What is required:
Quote exactly, and only, the lines of the material below from the line with "- \\( y’s \\) - outuput" through the line with "numerical gradient".

Supplied records:
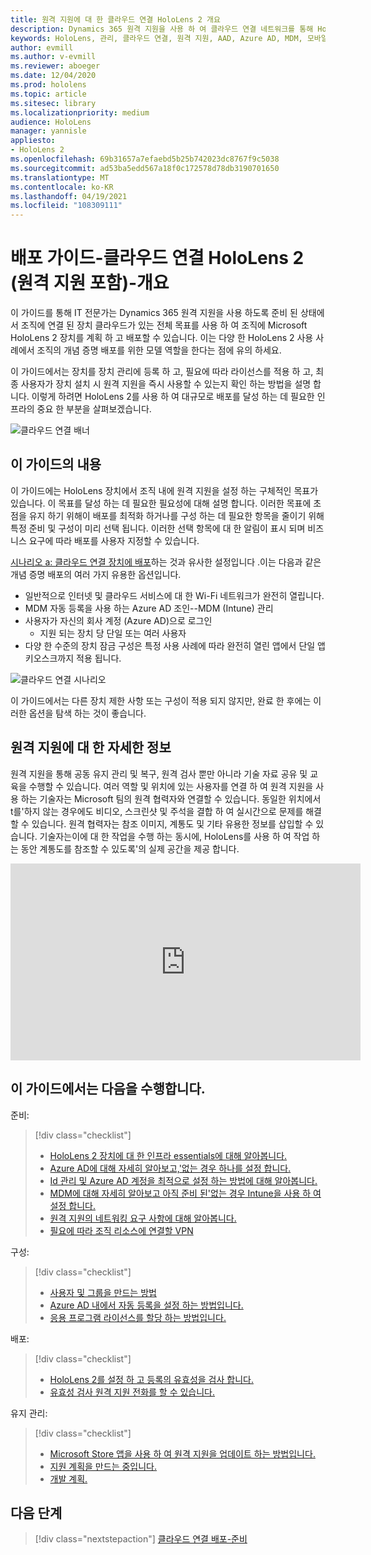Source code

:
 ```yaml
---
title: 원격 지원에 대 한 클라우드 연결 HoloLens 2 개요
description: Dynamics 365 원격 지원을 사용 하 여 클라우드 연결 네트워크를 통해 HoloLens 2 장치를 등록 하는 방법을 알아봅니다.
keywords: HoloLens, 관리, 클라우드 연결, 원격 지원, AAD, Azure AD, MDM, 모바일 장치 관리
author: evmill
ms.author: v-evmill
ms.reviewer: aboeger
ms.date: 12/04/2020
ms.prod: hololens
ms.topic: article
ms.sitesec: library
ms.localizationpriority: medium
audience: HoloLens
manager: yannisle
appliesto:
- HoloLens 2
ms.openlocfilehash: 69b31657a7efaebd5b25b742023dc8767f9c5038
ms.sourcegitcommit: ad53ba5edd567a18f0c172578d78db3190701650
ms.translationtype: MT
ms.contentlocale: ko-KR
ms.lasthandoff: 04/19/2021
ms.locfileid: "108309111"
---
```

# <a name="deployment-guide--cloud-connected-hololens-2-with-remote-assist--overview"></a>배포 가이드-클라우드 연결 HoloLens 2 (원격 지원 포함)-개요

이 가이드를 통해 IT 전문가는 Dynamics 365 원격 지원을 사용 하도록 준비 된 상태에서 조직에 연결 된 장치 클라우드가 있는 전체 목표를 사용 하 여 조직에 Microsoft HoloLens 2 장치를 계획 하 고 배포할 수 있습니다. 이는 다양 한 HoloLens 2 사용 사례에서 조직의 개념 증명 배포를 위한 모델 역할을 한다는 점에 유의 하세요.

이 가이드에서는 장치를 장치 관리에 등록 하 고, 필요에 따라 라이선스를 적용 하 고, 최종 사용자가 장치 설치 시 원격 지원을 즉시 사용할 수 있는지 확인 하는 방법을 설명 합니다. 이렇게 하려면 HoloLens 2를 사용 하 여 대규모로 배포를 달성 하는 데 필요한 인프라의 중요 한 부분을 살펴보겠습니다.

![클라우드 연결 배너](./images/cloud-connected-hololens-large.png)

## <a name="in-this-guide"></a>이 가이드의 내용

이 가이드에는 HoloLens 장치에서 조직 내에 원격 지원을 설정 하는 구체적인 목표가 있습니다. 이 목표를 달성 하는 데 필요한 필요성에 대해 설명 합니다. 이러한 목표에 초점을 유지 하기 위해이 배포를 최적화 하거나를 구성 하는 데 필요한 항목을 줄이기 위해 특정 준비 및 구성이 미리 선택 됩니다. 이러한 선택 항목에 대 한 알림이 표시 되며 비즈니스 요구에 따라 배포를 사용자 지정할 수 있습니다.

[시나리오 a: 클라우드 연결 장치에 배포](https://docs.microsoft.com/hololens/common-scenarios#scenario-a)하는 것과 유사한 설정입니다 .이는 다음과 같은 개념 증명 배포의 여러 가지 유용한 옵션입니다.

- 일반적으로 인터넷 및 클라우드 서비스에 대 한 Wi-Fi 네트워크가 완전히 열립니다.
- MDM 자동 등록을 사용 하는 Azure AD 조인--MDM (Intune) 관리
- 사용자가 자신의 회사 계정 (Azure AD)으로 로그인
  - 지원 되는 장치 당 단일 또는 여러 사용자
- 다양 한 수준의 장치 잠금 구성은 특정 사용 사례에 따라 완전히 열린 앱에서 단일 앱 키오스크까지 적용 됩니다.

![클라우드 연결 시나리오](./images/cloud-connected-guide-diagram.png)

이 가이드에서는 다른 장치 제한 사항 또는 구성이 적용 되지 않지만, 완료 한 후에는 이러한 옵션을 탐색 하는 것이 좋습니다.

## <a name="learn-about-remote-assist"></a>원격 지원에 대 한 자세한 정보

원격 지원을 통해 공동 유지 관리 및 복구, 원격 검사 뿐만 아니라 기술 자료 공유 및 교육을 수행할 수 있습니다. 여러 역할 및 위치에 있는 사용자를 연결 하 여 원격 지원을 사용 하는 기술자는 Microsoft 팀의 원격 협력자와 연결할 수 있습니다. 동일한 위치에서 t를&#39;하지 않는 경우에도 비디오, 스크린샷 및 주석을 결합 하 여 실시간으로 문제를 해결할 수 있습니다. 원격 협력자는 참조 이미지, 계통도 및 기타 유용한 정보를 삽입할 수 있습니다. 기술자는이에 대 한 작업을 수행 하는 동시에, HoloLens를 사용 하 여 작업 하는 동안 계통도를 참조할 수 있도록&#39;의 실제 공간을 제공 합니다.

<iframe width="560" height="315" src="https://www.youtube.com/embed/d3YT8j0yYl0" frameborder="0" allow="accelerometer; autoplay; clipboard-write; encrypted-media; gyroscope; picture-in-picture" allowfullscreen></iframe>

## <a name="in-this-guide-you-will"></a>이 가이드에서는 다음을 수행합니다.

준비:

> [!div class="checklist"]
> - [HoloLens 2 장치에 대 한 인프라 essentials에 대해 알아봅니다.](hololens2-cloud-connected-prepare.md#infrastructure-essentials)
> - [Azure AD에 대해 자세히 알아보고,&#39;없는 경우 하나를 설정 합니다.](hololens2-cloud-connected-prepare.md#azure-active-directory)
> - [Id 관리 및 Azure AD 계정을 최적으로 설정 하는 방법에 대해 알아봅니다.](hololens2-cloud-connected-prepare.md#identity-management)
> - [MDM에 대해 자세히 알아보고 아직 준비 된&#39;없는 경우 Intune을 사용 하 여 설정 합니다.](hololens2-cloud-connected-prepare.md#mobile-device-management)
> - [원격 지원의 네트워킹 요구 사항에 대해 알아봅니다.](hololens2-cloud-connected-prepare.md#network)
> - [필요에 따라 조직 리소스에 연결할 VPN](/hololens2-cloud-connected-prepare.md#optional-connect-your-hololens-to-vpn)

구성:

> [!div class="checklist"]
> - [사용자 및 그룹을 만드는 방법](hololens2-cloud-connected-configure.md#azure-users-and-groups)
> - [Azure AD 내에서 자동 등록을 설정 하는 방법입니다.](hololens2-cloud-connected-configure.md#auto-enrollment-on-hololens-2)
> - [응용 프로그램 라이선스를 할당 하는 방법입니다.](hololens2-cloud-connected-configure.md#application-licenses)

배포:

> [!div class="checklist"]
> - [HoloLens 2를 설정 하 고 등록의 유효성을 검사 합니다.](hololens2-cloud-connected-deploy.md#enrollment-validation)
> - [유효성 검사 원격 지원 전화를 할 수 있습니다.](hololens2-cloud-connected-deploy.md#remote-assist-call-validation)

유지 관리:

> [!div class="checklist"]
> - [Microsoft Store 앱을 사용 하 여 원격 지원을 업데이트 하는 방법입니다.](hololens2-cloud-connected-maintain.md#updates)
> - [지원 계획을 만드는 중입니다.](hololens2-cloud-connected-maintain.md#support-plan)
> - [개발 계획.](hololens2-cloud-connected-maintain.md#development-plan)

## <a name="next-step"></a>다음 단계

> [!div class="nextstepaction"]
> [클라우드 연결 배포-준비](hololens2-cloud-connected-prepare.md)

--

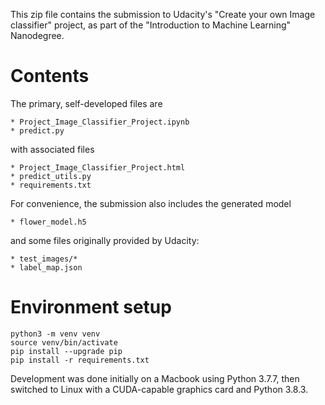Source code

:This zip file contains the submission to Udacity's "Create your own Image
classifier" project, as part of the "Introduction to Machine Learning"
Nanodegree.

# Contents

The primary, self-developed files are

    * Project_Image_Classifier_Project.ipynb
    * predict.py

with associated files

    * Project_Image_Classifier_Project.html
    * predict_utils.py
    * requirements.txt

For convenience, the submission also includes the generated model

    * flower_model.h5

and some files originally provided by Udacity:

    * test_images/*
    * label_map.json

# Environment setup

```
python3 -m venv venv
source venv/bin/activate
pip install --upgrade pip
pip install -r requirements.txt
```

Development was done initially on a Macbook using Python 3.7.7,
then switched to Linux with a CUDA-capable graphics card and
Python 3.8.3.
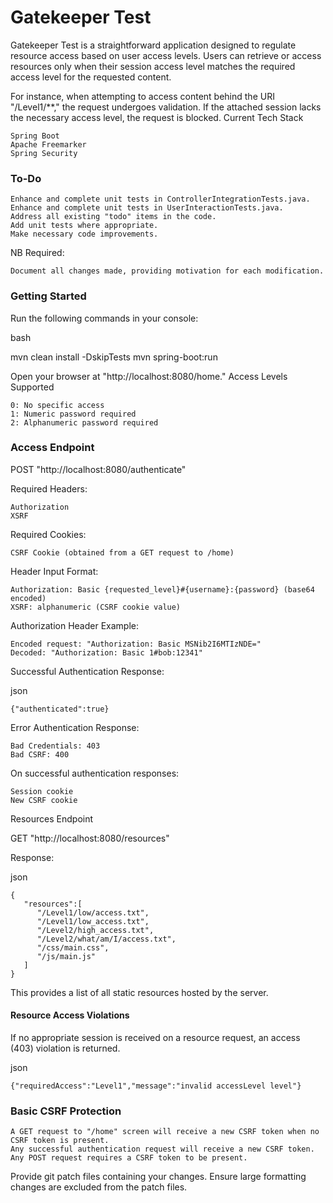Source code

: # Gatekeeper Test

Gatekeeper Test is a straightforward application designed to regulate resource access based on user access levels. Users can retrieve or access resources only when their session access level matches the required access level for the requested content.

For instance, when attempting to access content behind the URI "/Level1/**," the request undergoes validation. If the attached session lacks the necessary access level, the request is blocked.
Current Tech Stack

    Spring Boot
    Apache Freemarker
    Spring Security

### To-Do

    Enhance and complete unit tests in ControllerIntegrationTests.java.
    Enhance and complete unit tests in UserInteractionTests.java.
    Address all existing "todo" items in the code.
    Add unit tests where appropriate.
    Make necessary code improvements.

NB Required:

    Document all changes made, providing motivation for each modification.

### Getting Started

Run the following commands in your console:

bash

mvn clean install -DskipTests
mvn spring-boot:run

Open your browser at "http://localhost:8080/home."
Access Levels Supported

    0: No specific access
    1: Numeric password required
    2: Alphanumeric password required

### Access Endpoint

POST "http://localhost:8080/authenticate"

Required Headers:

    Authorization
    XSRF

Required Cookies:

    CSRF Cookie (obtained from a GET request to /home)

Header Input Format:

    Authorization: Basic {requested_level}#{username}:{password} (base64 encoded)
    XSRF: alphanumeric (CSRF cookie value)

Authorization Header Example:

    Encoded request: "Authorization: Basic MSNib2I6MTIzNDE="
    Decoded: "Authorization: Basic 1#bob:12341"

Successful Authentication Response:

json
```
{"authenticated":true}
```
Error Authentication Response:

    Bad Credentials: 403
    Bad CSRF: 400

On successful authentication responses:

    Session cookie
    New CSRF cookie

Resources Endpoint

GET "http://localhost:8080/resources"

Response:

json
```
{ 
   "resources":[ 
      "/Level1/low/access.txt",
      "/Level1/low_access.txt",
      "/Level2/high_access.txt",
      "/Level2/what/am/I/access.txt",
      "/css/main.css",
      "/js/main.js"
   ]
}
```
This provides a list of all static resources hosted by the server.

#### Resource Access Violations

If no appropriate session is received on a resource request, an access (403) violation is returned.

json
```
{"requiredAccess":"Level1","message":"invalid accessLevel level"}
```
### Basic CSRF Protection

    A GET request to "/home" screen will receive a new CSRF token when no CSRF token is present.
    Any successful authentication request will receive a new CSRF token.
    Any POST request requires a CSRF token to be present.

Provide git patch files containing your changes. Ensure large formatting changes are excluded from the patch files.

==

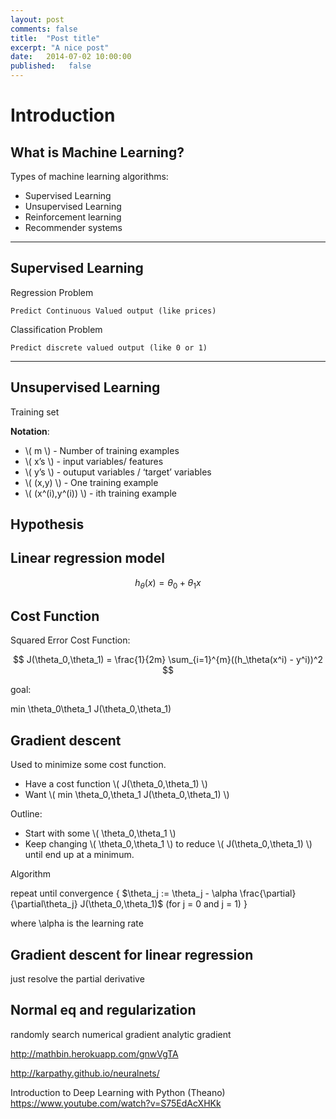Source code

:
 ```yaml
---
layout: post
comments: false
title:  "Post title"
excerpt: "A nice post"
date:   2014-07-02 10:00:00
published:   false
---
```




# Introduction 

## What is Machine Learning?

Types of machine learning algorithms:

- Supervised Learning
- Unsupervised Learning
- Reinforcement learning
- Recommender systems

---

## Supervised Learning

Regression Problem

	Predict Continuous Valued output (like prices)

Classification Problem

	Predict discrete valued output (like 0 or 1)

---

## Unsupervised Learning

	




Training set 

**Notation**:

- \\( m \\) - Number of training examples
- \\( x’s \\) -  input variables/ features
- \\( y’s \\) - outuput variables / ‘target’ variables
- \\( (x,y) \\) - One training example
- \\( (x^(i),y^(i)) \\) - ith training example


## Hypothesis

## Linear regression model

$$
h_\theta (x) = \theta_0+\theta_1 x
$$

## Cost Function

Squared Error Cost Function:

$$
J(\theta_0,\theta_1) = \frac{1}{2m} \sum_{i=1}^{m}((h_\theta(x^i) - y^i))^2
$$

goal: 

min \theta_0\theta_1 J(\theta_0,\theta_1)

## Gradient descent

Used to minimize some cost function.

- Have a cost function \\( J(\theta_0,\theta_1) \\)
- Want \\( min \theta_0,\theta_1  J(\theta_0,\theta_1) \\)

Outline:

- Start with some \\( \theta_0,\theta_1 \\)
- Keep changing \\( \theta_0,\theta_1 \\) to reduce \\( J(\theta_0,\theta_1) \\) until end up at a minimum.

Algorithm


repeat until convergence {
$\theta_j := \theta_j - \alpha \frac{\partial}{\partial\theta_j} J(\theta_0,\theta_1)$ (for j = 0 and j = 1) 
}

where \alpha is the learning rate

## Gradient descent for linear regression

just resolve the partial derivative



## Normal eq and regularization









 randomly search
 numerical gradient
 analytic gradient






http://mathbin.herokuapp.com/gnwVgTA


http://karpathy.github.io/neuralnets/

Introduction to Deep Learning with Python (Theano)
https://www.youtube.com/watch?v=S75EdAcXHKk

Final answer:
- \\( y’s \\) - outuput variables / ‘target’ variables
- \\( (x,y) \\) - One training example
- \\( (x^(i),y^(i)) \\) - ith training example


## Hypothesis

## Linear regression model

$$
h_\theta (x) = \theta_0+\theta_1 x
$$

## Cost Function

Squared Error Cost Function:

$$
J(\theta_0,\theta_1) = \frac{1}{2m} \sum_{i=1}^{m}((h_\theta(x^i) - y^i))^2
$$

goal: 

min \theta_0\theta_1 J(\theta_0,\theta_1)

## Gradient descent

Used to minimize some cost function.

- Have a cost function \\( J(\theta_0,\theta_1) \\)
- Want \\( min \theta_0,\theta_1  J(\theta_0,\theta_1) \\)

Outline:

- Start with some \\( \theta_0,\theta_1 \\)
- Keep changing \\( \theta_0,\theta_1 \\) to reduce \\( J(\theta_0,\theta_1) \\) until end up at a minimum.

Algorithm


repeat until convergence {
$\theta_j := \theta_j - \alpha \frac{\partial}{\partial\theta_j} J(\theta_0,\theta_1)$ (for j = 0 and j = 1) 
}

where \alpha is the learning rate

## Gradient descent for linear regression

just resolve the partial derivative



## Normal eq and regularization









 randomly search
 numerical gradient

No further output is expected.